I can only say, that, in these and other
instances, I had no purpose of describing any
particular local spot; and the resemblance
must therefore be of that general kind which
necessarily exists between scenes of the same
character. The iron-bound coast of Scotland
affords upon its headlands and promontories
fifty such castles as Wolf's-Hope; every
county has a valley more or less resembling
Glendearg; and if castles like Tillietudlem,
or mansions like the Baron of Bradwardine's,
are now less frequently to be met with, it is
owing to the rage of indiscriminate destruction,
which has removed or ruined so many
monuments of antiquity, when they were not
protected by their inaccessible situation.*

*    I would particularly intimate the Kaim of Uric, on the
     eastern coast of Scotland, as having suggested an idea for the
     tower called Wolf's-Crag, which the public more generally
     identified with the ancient tower of Fast-Castle.

  The scraps of poetry which have been in
most cases tacked to the beginning of chapters
in these Novels, are sometimes quoted either
from reading or from memory, but, in the general
case, are pure invention. I found it too
troublesome to turn to the collection of the
British Poets to discover apposite mottos, and,
in the situation of the theatrical mechanist,
who, when the white paper which represented
his shower of snow was exhausted, continued
the storm by snowing brown, I drew on my
memory as long as I could, and, when that
failed, eked it out with invention. I believe
that, in some cases, where actual names are
affixed to the supposed quotations, it would be
to little purpose to seek them in the works of
the authors referred to. In some cases, I have
been entertained when Dr Watts and other
graver authors, have been ransacked in vain for
stanzas for which the novelist alone was responsible.

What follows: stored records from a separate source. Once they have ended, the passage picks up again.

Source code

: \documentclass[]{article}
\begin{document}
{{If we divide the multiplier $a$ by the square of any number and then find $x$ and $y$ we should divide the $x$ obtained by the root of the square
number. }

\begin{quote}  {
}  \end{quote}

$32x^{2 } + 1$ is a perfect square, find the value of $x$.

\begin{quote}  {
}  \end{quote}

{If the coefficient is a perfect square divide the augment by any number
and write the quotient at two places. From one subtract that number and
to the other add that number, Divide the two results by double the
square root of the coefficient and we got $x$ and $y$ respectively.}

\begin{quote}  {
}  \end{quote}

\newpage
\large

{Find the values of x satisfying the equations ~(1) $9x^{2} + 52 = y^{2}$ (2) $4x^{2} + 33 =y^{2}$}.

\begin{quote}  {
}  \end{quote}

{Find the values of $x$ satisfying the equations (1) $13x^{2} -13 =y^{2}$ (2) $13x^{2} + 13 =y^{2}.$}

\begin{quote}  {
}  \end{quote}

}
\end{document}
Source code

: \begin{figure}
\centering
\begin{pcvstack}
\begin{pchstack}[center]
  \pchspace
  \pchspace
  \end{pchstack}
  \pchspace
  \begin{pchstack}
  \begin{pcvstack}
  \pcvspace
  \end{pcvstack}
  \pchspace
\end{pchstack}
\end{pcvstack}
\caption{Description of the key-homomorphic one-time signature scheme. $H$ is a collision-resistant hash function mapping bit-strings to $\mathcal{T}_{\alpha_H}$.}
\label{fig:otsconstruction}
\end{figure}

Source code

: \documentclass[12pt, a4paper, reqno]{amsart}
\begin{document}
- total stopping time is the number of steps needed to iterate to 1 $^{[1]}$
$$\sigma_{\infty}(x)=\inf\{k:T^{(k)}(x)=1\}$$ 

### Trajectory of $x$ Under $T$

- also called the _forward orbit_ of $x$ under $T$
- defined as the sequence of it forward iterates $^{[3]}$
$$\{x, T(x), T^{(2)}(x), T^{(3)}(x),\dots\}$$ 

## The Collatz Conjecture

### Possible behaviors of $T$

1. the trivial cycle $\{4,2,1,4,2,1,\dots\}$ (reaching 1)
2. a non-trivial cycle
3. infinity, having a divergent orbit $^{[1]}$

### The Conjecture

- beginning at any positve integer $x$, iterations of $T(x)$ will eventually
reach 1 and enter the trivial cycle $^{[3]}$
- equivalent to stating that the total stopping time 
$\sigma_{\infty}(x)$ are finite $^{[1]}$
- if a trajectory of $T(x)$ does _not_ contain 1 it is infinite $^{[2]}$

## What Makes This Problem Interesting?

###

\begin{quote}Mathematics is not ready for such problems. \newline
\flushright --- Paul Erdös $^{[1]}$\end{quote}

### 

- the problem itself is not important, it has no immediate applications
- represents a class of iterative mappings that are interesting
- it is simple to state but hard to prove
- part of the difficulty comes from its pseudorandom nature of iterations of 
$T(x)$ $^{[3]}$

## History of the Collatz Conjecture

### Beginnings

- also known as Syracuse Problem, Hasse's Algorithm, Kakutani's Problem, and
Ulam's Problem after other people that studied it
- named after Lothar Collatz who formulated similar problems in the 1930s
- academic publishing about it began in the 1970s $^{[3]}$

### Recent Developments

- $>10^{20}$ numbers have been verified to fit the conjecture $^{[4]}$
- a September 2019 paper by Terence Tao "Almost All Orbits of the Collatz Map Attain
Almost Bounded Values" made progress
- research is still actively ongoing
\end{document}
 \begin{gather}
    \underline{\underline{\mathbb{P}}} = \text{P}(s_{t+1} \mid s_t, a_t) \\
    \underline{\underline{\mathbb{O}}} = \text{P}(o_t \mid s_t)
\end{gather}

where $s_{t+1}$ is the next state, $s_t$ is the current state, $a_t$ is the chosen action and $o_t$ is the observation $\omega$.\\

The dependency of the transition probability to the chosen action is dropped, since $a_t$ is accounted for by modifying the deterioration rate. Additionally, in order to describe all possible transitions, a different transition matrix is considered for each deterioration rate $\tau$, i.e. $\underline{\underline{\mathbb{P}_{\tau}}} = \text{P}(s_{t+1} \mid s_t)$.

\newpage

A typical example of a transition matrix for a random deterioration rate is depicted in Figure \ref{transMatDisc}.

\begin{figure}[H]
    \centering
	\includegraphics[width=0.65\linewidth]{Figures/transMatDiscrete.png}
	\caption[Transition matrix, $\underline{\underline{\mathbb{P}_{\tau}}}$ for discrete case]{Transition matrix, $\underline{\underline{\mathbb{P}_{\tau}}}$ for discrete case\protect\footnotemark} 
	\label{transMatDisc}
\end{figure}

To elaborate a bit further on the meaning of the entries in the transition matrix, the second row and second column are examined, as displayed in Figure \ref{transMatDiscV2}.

  And now the reader may expect me, while
in the confessional, to explain the motives why
I have so long persisted iii disclaiming the
works of which I am now writing. To this it
would be difficult to give any other reply, save
that of Corporal Nym---It was the authors
humour or caprice for the time. I hope it will
not be construed into ingratitude to the public,
to whose indulgence I have owed my _sang
froid_ much more than to any merit of my own,
if I confess that I am, and have been, more indifferent
to success, or to failure, as an author,
than may be the case with others, who feel
more strongly the passion for literary fame,
probably because they are justly conscious of
a better title to it. It was not until I had attained
the age of thirty years that I made any
serious attempt at distinguishing myself as an
author; and at that period, men's hopes, desires,
and wishes, have usually acquired something
of a decisive character, and are not eagerly
and easily diverted into a new channel. When
I made the discovery,---for to me it was one,
---that by amusing myself with composition,
which I felt a delightful occupation, I could
also give pleasure to others, and became aware
that literary pursuits were likely to engage in
future a considerable portion of my time, I felt
some alarm that I might acquire those habits
of jealousy and fretfulness which have lessened,
and even degraded, the character even of great
authors, and rendered them, by their petty
squabbles and mutual irritability, the laughing-stock
of the people of the world. I resolved,
therefore, in this respect to guard my
breast, perhaps an unfriendly critic may add,
my brow, with triple brass,* and as much as

*   Not altogether impossible, when it is considered that  I
    have been at the bar since 1792. (Aug. 1831.)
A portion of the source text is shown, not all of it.